One of the most impor­tant qual­i­ties of lis­ten­ing to Scrip­ture is that we can lis­ten while we’re doing some­thing else — things like dri­ving a car, lift­ing weights, fold­ing laun­dry, or tak­ing a walk. Our heart dwells on the Word while our body process­es a rou­tine. We’re hear­ing God and act­ing at the same time. There’s a won­der­ful phrase of Charles Spur­geon: Be walk­ing Bibles.” That pic­ture rep­re­sents what I want for my life with Christ — ongo­ing com­mu­nion with God while get­ting on with the busi­ness of living. 

When I lis­ten to Scrip­ture, it’s almost as if I’m in two places at once. I’m with Him and with the world. I’m in it, but not of it. I move through the out­side world and at the same time nour­ish my inner world. Hear­ing Scrip­ture accom­plish­es that. It deep­ens and strength­ens our expe­ri­ence in the present moment. 

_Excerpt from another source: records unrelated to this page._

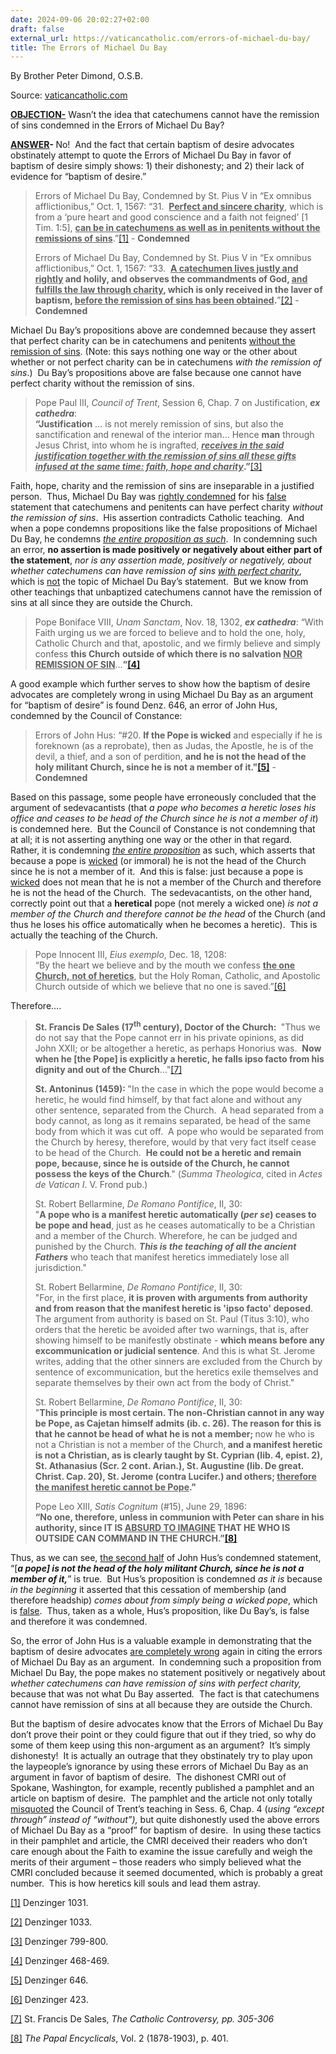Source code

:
 ```yaml
---
date: 2024-09-06 20:02:27+02:00
draft: false
external_url: https://vaticancatholic.com/errors-of-michael-du-bay/
title: The Errors of Michael Du Bay
---
```





By Brother Peter Dimond, O.S.B.

Source: [vaticancatholic.com](https://vaticancatholic.com/errors-of-michael-du-bay/)

<p><strong><u>OBJECTION-</u></strong> Wasn’t the idea that catechumens cannot have the remission of sins condemned in the Errors of Michael Du Bay?</p>

<p><strong><u>ANSWER</u></strong><strong>- </strong>No!&nbsp; And the fact that certain baptism of desire advocates obstinately attempt to quote the Errors of Michael Du Bay in favor of baptism of desire simply shows: 1) their dishonesty; and 2) their lack of evidence for “baptism of desire.”</p>

<blockquote>
<p>Errors of Michael Du Bay, Condemned by St. Pius V in “Ex omnibus afflictionibus,” Oct. 1, 1567: “31.&nbsp; <strong><u>Perfect and sincere charity</u></strong>, which is from a ‘pure heart and good conscience and a faith not feigned’ [1 Tim. 1:5], <strong><u>can be in catechumens as well as in penitents without the remissions of sins</u></strong>.”<a href="#_edn1" name="_ednref1">[1]</a> - <strong>Condemned</strong></p>
<p>Errors of Michael Du Bay, Condemned by St. Pius V in “Ex omnibus afflictionibus,” Oct. 1, 1567: “33.&nbsp; <strong><u>A catechumen lives justly and rightly</u> and holily, and observes the commandments of God, <u>and fulfills the law through charity</u>, which is only received in the laver of baptism, <u>before the remission of sins has been obtained</u>.</strong>”<a href="#_edn2" name="_ednref2">[2]</a> - <strong>Condemned</strong></p>
</blockquote>
<p>Michael Du Bay’s propositions above are condemned because they assert that perfect charity can be in catechumens and penitents <u>without the remission of sins</u>. (Note: this says nothing one way or the other about whether or not perfect charity can be in catechumens <em>with the remission of sins</em>.)&nbsp; Du Bay’s propositions above are false because one cannot have perfect charity without the remission of sins.&nbsp;</p>
<blockquote>
<p>Pope Paul III, <em>Council of Trent</em>, Session 6, Chap. 7 on Justification, <strong><em>ex cathedra</em></strong>:<br><strong>“Justification</strong> … is not merely remission of sins, but also the sanctification and renewal of the interior man… Hence <strong>man</strong> through Jesus Christ, into whom he is ingrafted, <strong><em><u>receives in the said justification together with the remission of sins all these gifts infused at the same time: faith, hope and charity</u></em>.”</strong><a href="#_edn3" name="_ednref3">[3]</a></p>
</blockquote>
<p>Faith, hope, charity and the remission of sins are inseparable in a justified person.&nbsp; Thus, Michael Du Bay was <u>rightly condemned</u> for his <u>false</u> statement that catechumens and penitents can have perfect charity <em>without the remission of sins</em>.&nbsp; His assertion contradicts Catholic teaching.&nbsp; And when a pope condemns propositions like the false propositions of Michael Du Bay, he condemns <em><u>the entire proposition as such</u></em>.&nbsp; In condemning such an error, <strong>no assertion is made positively or negatively&nbsp;about either part of the statement</strong>, <em>nor is any assertion made, positively or negatively, about whether catechumens can have remission of sins <u>with perfect charity</u></em>, which is <u>not</u> the topic of Michael Du Bay’s statement.&nbsp; But we know from other teachings that unbaptized catechumens cannot have the remission of sins at all since they are outside the Church.&nbsp;</p>
<blockquote>
<p>Pope Boniface VIII, <em>Unam Sanctam</em>, Nov. 18, 1302, <strong><em>ex cathedra</em></strong>: “With Faith urging us we are forced to believe and to hold the one, holy, Catholic Church and that, apostolic, and we firmly believe and simply confess <strong>this Church</strong> <strong>outside of which there is no salvation <u>NOR REMISSION OF SIN</u></strong>…<strong>”<a href="#_edn4" name="_ednref3">[4]</a></strong></p>
</blockquote>

<p>A good example which further serves to show how the baptism of desire advocates are completely wrong in using Michael Du Bay as an argument for “baptism of desire” is&nbsp;found Denz. 646, an error of John Hus, condemned by the Council of Constance:</p>

<blockquote>

<p>Errors of John Hus: “#20. <strong>If the Pope is wicked</strong> and especially if he is foreknown (as a reprobate), then as Judas, the Apostle, he is of the devil, a thief, and a son of perdition, <strong>and he is not the head of the holy militant Church, since he is not a member of it."<a href="#_edn5" name="_ednref5">[5]</a></strong> - <strong>Condemned</strong></p>

</blockquote>
<p>Based on this passage, some people have erroneously concluded that the argument of sedevacantists (that <em>a pope who becomes a heretic loses his office and ceases to be head of the Church since he is not a member of it</em>) is condemned here.&nbsp; But the Council of Constance is not condemning that at all; it is not asserting anything one way or the other in that regard.&nbsp; Rather, it is condemning <em><u>the entire proposition</u></em> as such, which asserts that because a pope is <u>wicked</u> (or immoral) he is not the head of the Church since he is not a member of it.&nbsp; And this is false: just because a pope is <u>wicked</u> does not mean that he is not a member of the Church and therefore he is not the head of the Church.&nbsp; The sedevacantists, on the other hand, correctly point out that a <strong>heretical</strong> pope (not merely a wicked one) <em>is not a member of the Church and therefore cannot be the head</em> of the Church (and thus he loses his office automatically when he becomes a heretic).&nbsp; This is actually the teaching of the Church.&nbsp;&nbsp;</p>
<blockquote>
<p>Pope Innocent III, <em>Eius exemplo</em>, Dec. 18, 1208:<br>“By the heart we believe and by the mouth we confess <strong><u>the one Church,</u></strong><u> <strong>not of heretics</strong></u>, but the Holy Roman, Catholic, and Apostolic Church outside of which we believe that no one is saved.”<a href="#_edn6" name="_ednref6">[6]</a></p>
</blockquote>
<p>Therefore….</p>
<blockquote>
<p><strong>St. Francis De Sales (17<sup>th</sup> century), Doctor of the Church</strong><strong>: </strong>&nbsp;"Thus we do not say that the Pope cannot err in his private opinions, as did John XXII; or be altogether a heretic, as perhaps Honorius was.&nbsp; <strong>Now when he [the Pope] is explicitly a heretic, he falls ipso facto from his dignity and out of the Church</strong>..."<a href="#_edn7" name="_ednref7">[7]</a></p>
<p><strong>St. Antoninus (1459)</strong><strong>: </strong>"In the case in which the pope would become a heretic, he would find himself, by that fact alone and without any other sentence, separated from the Church.&nbsp; A head separated from a body cannot, as long as it remains separated, be head of the same body from which it was cut off.&nbsp; A pope who would be separated from the Church by heresy, therefore, would by that very fact itself cease to be head of the Church.&nbsp; <strong>He could not be a heretic and remain pope, because, since he is outside of the Church, he cannot possess the keys of the Church</strong>." (<em>Summa Theologica</em>, cited in <em>Actes de Vatican I</em>. V. Frond pub.)</p>
<p>St. Robert Bellarmine, <em>De Romano Pontifice</em>, II, 30: <br>"<strong>A pope who is a manifest heretic automatically (<em>per se</em>) ceases to be pope and head</strong>, just as he ceases automatically to be a Christian and a member of the Church. Wherefore, he can be judged and punished by the Church. <strong><em>This is the teaching of all the ancient Fathers</em></strong> who teach that manifest heretics immediately lose all jurisdiction."</p>
<p>St. Robert Bellarmine, <em>De Romano Pontifice</em>, II, 30: <br>"For, in the first place, <strong>it is proven with arguments from authority and from reason that the manifest heretic is 'ipso facto' deposed</strong>. The argument from authority is based on St. Paul (Titus 3:10), who orders that the heretic be avoided after two warnings, that is, after showing himself to be manifestly obstinate - <strong>which means before any excommunication or judicial sentence</strong>. And this is what St. Jerome writes, adding that the other sinners are excluded from the Church by sentence of excommunication, but the heretics exile themselves and separate themselves by their own act from the body of Christ."</p>
<p>St. Robert Bellarmine, <em>De Romano Pontifice</em>, II, 30: <br>"<strong>This principle is most certain. The non-Christian cannot in any way be Pope, as Cajetan himself admits (ib. c. 26). The reason for this is that he cannot be head of what he is not a member; </strong>now he who is not a Christian is not a member of the Church,<strong> and a manifest heretic is not a Christian, as is clearly taught by St. Cyprian (lib. 4, epist. 2), St. Athanasius (Scr. 2 cont. Arian.), St. Augustine (lib. De great. Christ. Cap. 20), St. Jerome (contra Lucifer.) and others; <u>therefore the manifest heretic cannot be Pope</u>."</strong></p>
<p>Pope Leo XIII, <em>Satis Cognitum</em> (#15), June 29, 1896:<br><strong>“No one, therefore, unless in communion with Peter can share in his authority, since IT IS <u>ABSURD TO IMAGINE</u> THAT HE WHO IS OUTSIDE CAN COMMAND IN THE CHURCH.”<a href="#_edn8" name="_ednref8">[8]</a></strong></p>
</blockquote>
<p>Thus, as we can see, <u>the second half</u> of John Hus’s condemned statement, “[<strong><em>a pope] is not the head of the holy militant Church, since he is not a member of it,</em></strong>” is true.&nbsp; But Hus’s proposition is condemned <em>as it is</em> because <em>in the beginning</em> it asserted that this cessation of membership (and therefore headship) <em>comes about from simply being a wicked pope</em>, which is <u>false</u>.&nbsp; Thus, taken as a whole, Hus’s proposition, like Du Bay’s, is false and therefore it was condemned.&nbsp;</p>
<p>So, the error of John Hus is a valuable example in demonstrating that the baptism of desire advocates <u>are completely wrong</u> again in citing the errors of Michael Du Bay as an argument.&nbsp; In condemning such a proposition from Michael Du Bay, the pope makes no statement positively or negatively about <em>whether catechumens can have remission of sins with perfect charity, </em>because that was not what Du Bay asserted<em>.&nbsp; </em>The fact is that catechumens cannot have remission of sins at all because they are outside the Church.</p>
<p>But the baptism of desire advocates know that the Errors of Michael Du Bay don’t prove their point or they could figure that out if they tried, so why do some of them keep using this non-argument as an argument?&nbsp; It’s simply dishonesty!&nbsp; It is actually an outrage that they obstinately try to play upon the laypeople’s ignorance by using these errors of Michael Du Bay as an argument in favor of baptism of desire.&nbsp; The dishonest CMRI out of Spokane, Washington, for example, recently published a pamphlet and an article on baptism of desire. &nbsp;The pamphlet and the article not only totally <u>misquoted</u> the Council of Trent’s teaching in Sess. 6, Chap. 4 (<em>using “except through” instead of “without”),</em> but quite dishonestly used the above errors of Michael Du Bay as a “proof” for baptism of desire.&nbsp; In using these tactics in their pamphlet and article, the CMRI deceived their readers who don’t care enough about the Faith to examine the issue carefully and weigh the merits of their argument – those readers who simply believed what the CMRI concluded because it seemed documented, which is probably a great number.&nbsp; This is how heretics kill souls and lead them astray.</p>

<div class="footnotes">
<div><p><a href="#_ednref1" name="_edn1">[1]</a> Denzinger 1031.</p></div>
<div><p><a href="#_ednref2" name="_edn2">[2]</a> Denzinger 1033.</p></div>
<div><p><a href="#_ednref3" name="_edn3">[3]</a> Denzinger 799-800.</p></div>
<div><p><a href="#_ednref4" name="_edn4">[4]</a> Denzinger 468-469.</p></div>
<div><p><a href="#_ednref5" name="_edn5">[5]</a> Denzinger 646.</p></div>
<div><p><a href="#_ednref6" name="_edn6">[6]</a> Denzinger 423.</p></div>
<div><p><a href="#_ednref7" name="_edn7">[7]</a> St. Francis De Sales, <em>The Catholic Controversy, pp. 305-306</em></p></div>
<div><p><a href="#_ednref8" name="_edn8">[8]</a> <em>The Papal Encyclicals</em>, Vol. 2 (1878-1903), p. 401.</p></div>
</div>
</div>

Spur­geon again points the way for­ward. Vis­it many good books,” he writes, but live in the Bible.” A pow­er­ful way to live in Scrip­ture is to lis­ten to it right in the mid­dle of our ordi­nary life.

A final note on the impor­tance of lis­ten­ing. It changes the men­tal­i­ty in which we receive the Word — it puts us in a dif­fer­ent state or mode. When we’re read­ing, we con­trol the expe­ri­ence. When we’re lis­ten­ing, we are par­tic­i­pat­ing in the text rather than con­trol­ling it. We take the Word as it’s giv­en to us. We’re less inde­pen­dent and more depen­dent. There’s a sub­tle sur­ren­der in lis­ten­ing, a let­ting go. Fresh fur­rows are plowed some­where inside our soul. We bear fruit in new and unex­pect­ed places.

Israel grew up in a cul­ture devot­ed to lis­ten­ing to the scrip­tures. They used their ears to hear God’s Word. And we should too. This doesn’t mean we read less — far from it. It does mean that we work to recov­er and cul­ti­vate the lis­ten­ing life, a life that’s com­mit­ted to lis­ten­ing to Scrip­ture, a life that expe­ri­ences fresh growth and grace as we keep God’s Word in our ears. As we do we can increas­ing­ly become the kinds of peo­ple who can say with the young Samuel, Speak Lord, your ser­vant is listening.”